***** Dataset entries *****
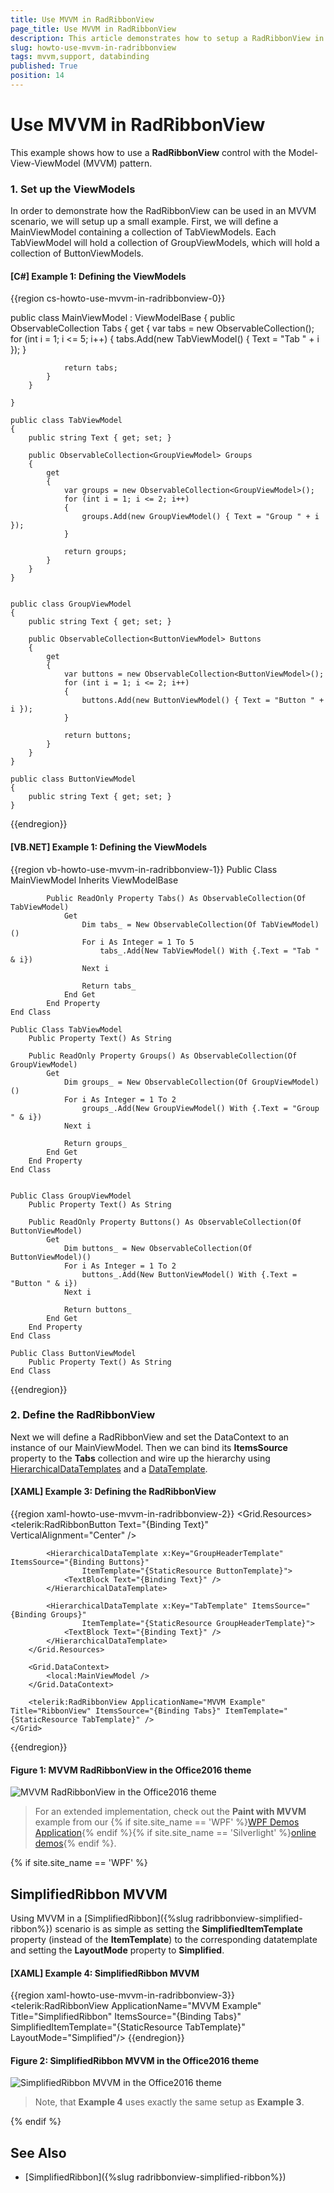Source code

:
 ```yaml
---
title: Use MVVM in RadRibbonView
page_title: Use MVVM in RadRibbonView
description: This article demonstrates how to setup a RadRibbonView in an MVVM scenario. 
slug: howto-use-mvvm-in-radribbonview
tags: mvvm,support, databinding
published: True
position: 14
---
```


# Use MVVM in RadRibbonView

This example shows how to use a __RadRibbonView__ control with the Model-View-ViewModel (MVVM) pattern.

### 1. __Set up the ViewModels__

In order to demonstrate how the RadRibbonView can be used in an MVVM scenario, we will setup up a small example. First, we will define a MainViewModel containing a collection of TabViewModels. Each TabViewModel will hold a collection of GroupViewModels, which will hold a collection of ButtonViewModels.

#### __[C#] Example 1: Defining the ViewModels__
{{region cs-howto-use-mvvm-in-radribbonview-0}}

   public class MainViewModel : ViewModelBase
    {
        public ObservableCollection<TabViewModel> Tabs
        {
            get
            {
                var tabs = new ObservableCollection<TabViewModel>();
                for (int i = 1; i <= 5; i++)
                {
                    tabs.Add(new TabViewModel() { Text = "Tab " + i });
                }

                return tabs;
            }
        }

    }

    public class TabViewModel
    {
        public string Text { get; set; }

        public ObservableCollection<GroupViewModel> Groups
        {
            get
            {
                var groups = new ObservableCollection<GroupViewModel>();
                for (int i = 1; i <= 2; i++)
                {
                    groups.Add(new GroupViewModel() { Text = "Group " + i });
                }

                return groups;
            }
        }
    }


    public class GroupViewModel
    {
        public string Text { get; set; }

        public ObservableCollection<ButtonViewModel> Buttons
        {
            get
            {
                var buttons = new ObservableCollection<ButtonViewModel>();
                for (int i = 1; i <= 2; i++)
                {
                    buttons.Add(new ButtonViewModel() { Text = "Button " + i });
                }

                return buttons;
            }
        }
    }

    public class ButtonViewModel
    {
        public string Text { get; set; }
    }
{{endregion}}

#### __[VB.NET] Example 1: Defining the ViewModels__

{{region vb-howto-use-mvvm-in-radribbonview-1}}
    Public Class MainViewModel
        Inherits ViewModelBase

            Public ReadOnly Property Tabs() As ObservableCollection(Of TabViewModel)
                Get
                    Dim tabs_ = New ObservableCollection(Of TabViewModel)()
                    For i As Integer = 1 To 5
                        tabs_.Add(New TabViewModel() With {.Text = "Tab " & i})
                    Next i

                    Return tabs_
                End Get
            End Property
    End Class

	Public Class TabViewModel
		Public Property Text() As String

		Public ReadOnly Property Groups() As ObservableCollection(Of GroupViewModel)
			Get
				Dim groups_ = New ObservableCollection(Of GroupViewModel)()
				For i As Integer = 1 To 2
					groups_.Add(New GroupViewModel() With {.Text = "Group " & i})
				Next i

				Return groups_
			End Get
		End Property
	End Class


	Public Class GroupViewModel
		Public Property Text() As String

		Public ReadOnly Property Buttons() As ObservableCollection(Of ButtonViewModel)
			Get
				Dim buttons_ = New ObservableCollection(Of ButtonViewModel)()
				For i As Integer = 1 To 2
					buttons_.Add(New ButtonViewModel() With {.Text = "Button " & i})
				Next i

				Return buttons_
			End Get
		End Property
	End Class

	Public Class ButtonViewModel
		Public Property Text() As String
	End Class
{{endregion}}

### 2. __Define the RadRibbonView__

Next we will define a RadRibbonView and set the DataContext to an instance of our MainViewModel. Then we can bind its __ItemsSource__ property to the __Tabs__ collection and wire up the hierarchy using [HierarchicalDataTemplates](https://docs.microsoft.com/en-us/dotnet/api/system.windows.hierarchicaldatatemplate?view=netframework-4.7.2) and a [DataTemplate](https://docs.microsoft.com/en-us/dotnet/api/system.windows.datatemplate?view=netframework-4.7.2).

#### __[XAML] Example 3: Defining the RadRibbonView__
{{region xaml-howto-use-mvvm-in-radribbonview-2}}
    <Grid>
        <Grid.Resources>
            <DataTemplate x:Key="ButtonTemplate">
                <telerik:RadRibbonButton Text="{Binding Text}" VerticalAlignment="Center" />
            </DataTemplate>
            
            <HierarchicalDataTemplate x:Key="GroupHeaderTemplate" ItemsSource="{Binding Buttons}"
					ItemTemplate="{StaticResource ButtonTemplate}">
                <TextBlock Text="{Binding Text}" />
            </HierarchicalDataTemplate>

            <HierarchicalDataTemplate x:Key="TabTemplate" ItemsSource="{Binding Groups}"
					ItemTemplate="{StaticResource GroupHeaderTemplate}">
                <TextBlock Text="{Binding Text}" />
            </HierarchicalDataTemplate>
        </Grid.Resources>
        
        <Grid.DataContext>
            <local:MainViewModel />
        </Grid.DataContext>
        
        <telerik:RadRibbonView ApplicationName="MVVM Example" Title="RibbonView" ItemsSource="{Binding Tabs}" ItemTemplate="{StaticResource TabTemplate}" />
    </Grid>
{{endregion}}


#### __Figure 1: MVVM RadRibbonView in the Office2016 theme__
![MVVM RadRibbonView in the Office2016 theme](images/RadRibbonView_HowTo_Use_In_MVVM.png)

> For an extended implementation, check out the __Paint with MVVM__ example from our {% if site.site_name == 'WPF' %}[WPF Demos Application](https://demos.telerik.com/wpf/){% endif %}{% if site.site_name == 'Silverlight' %}[online demos](https://demos.telerik.com/silverlight/#GridView/Exporting){% endif %}.

{% if site.site_name == 'WPF' %}

## SimplifiedRibbon MVVM

Using MVVM in a [SimplifiedRibbon]({%slug radribbonview-simplified-ribbon%}) scenario is as simple as setting the __SimplifiedItemTemplate__ property (instead of the __ItemTemplate__) to the corresponding datatemplate and setting the __LayoutMode__ property to __Simplified__. 

#### __[XAML] Example 4: SimplifiedRibbon MVVM__
{{region xaml-howto-use-mvvm-in-radribbonview-3}}
      <telerik:RadRibbonView ApplicationName="MVVM Example"  Title="SimplifiedRibbon" ItemsSource="{Binding Tabs}" SimplifiedItemTemplate="{StaticResource TabTemplate}" LayoutMode="Simplified"/>
{{endregion}}

#### __Figure 2: SimplifiedRibbon MVVM in the Office2016 theme__
![SimplifiedRibbon MVVM in the Office2016 theme](images/RadRibbonView_HowTo_Use_In_MVVM_SimplifiedRibbon.png)

> Note, that __Example 4__ uses exactly the same setup as __Example 3__.

{% endif %}

## See Also
* [SimplifiedRibbon]({%slug radribbonview-simplified-ribbon%})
*****
*Problem to work on*: Repeat word for word the lines above, from the first entry through the line containing "# Use MVVM in RadRibbonView", with both ends kept and the pictures dropped.

*Problem solution*:
Source code

:
 ```yaml
---
title: Use MVVM in RadRibbonView
page_title: Use MVVM in RadRibbonView
description: This article demonstrates how to setup a RadRibbonView in an MVVM scenario. 
slug: howto-use-mvvm-in-radribbonview
tags: mvvm,support, databinding
published: True
position: 14
---
```


# Use MVVM in RadRibbonView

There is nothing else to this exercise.